All of lore.kernel.org
 help / color / mirror / Atom feed
From: Namhyung Kim <namhyung@kernel.org>
To: Ingo Molnar <mingo@kernel.org>,
	Peter Zijlstra <a.p.zijlstra@chello.nl>,
	Arnaldo Carvalho de Melo <acme@kernel.org>
Cc: Jiri Olsa <jolsa@redhat.com>,
	Alexander Shishkin <alexander.shishkin@linux.intel.com>,
	Mark Rutland <mark.rutland@arm.com>,
	Stephane Eranian <eranian@google.com>,
	LKML <linux-kernel@vger.kernel.org>,
	linux-perf-users@vger.kernel.org, Tejun Heo <tj@kernel.org>,
	Li Zefan <lizefan@huawei.com>,
	Johannes Weiner <hannes@cmpxchg.org>,
	Adrian Hunter <adrian.hunter@intel.com>
Subject: [PATCH 1/9] perf/core: Add PERF_RECORD_CGROUP event
Date: Mon, 23 Dec 2019 15:07:51 +0900	[thread overview]
Message-ID: <20191223060759.841176-2-namhyung@kernel.org> (raw)
In-Reply-To: <20191223060759.841176-1-namhyung@kernel.org>

To support cgroup tracking, add CGROUP event to save a link between
cgroup path and id number.  This is needed since cgroups can go away
when userspace tries to read the cgroup info (from the id) later.
The attr.cgroup bit was also added to enable cgroup tracking from
userspace.

This event will be generated when a new cgroup becomes active.
Userspace might need to synthesize those events for existing cgroups.

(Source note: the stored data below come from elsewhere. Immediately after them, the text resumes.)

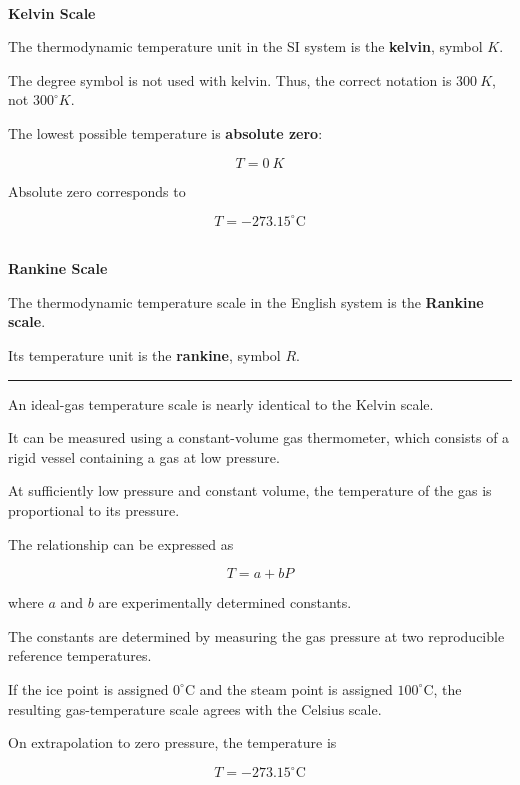 \documentclass[12pt]{article}
\newcommand{\mysubsection}[2]{%
    \noindent{\headingfont\large #1\space #2\par}
    \vspace{4pt}
    \hrule
    \vspace{15pt}
}
\begin{document}
\textbf{\\ Kelvin Scale}

The thermodynamic temperature unit in the SI system is the \textbf{kelvin}, symbol $K$.

The degree symbol is not used with kelvin. Thus, the correct notation is $300\ K$, not $300^\circ K$.

The lowest possible temperature is \textbf{absolute zero}:

\begin{equation*}
    T = 0\ K
\end{equation*}

Absolute zero corresponds to

\begin{equation*}
    T = -273.15^\circ\mathrm{C}
\end{equation*}

\textbf{\\ Rankine Scale}

The thermodynamic temperature scale in the English system is the \textbf{Rankine scale}.

Its temperature unit is the \textbf{rankine}, symbol $R$.

\mysubsection{}{Ideal-Gas Temperature Scale}

An ideal-gas temperature scale is nearly identical to the Kelvin scale.

It can be measured using a constant-volume gas thermometer, which consists of a rigid vessel containing a gas at low pressure.

At sufficiently low pressure and constant volume, the temperature of the gas is proportional to its pressure.

The relationship can be expressed as

\begin{equation*}
    T = a + bP
\end{equation*}

where $a$ and $b$ are experimentally determined constants.

The constants are determined by measuring the gas pressure at two reproducible reference temperatures.

If the ice point is assigned $0^\circ\mathrm{C}$ and the steam point is assigned $100^\circ\mathrm{C}$, the resulting gas-temperature scale agrees with the Celsius scale.

On extrapolation to zero pressure, the temperature is

\begin{equation*}
    T = -273.15^\circ\mathrm{C}
\end{equation*}
\end{document}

Cc: Tejun Heo <tj@kernel.org>
Cc: Li Zefan <lizefan@huawei.com>
Cc: Johannes Weiner <hannes@cmpxchg.org>
Cc: Adrian Hunter <adrian.hunter@intel.com>
Signed-off-by: Namhyung Kim <namhyung@kernel.org>
---
 include/uapi/linux/perf_event.h |  13 +++-
 kernel/events/core.c            | 111 ++++++++++++++++++++++++++++++++
 2 files changed, 123 insertions(+), 1 deletion(-)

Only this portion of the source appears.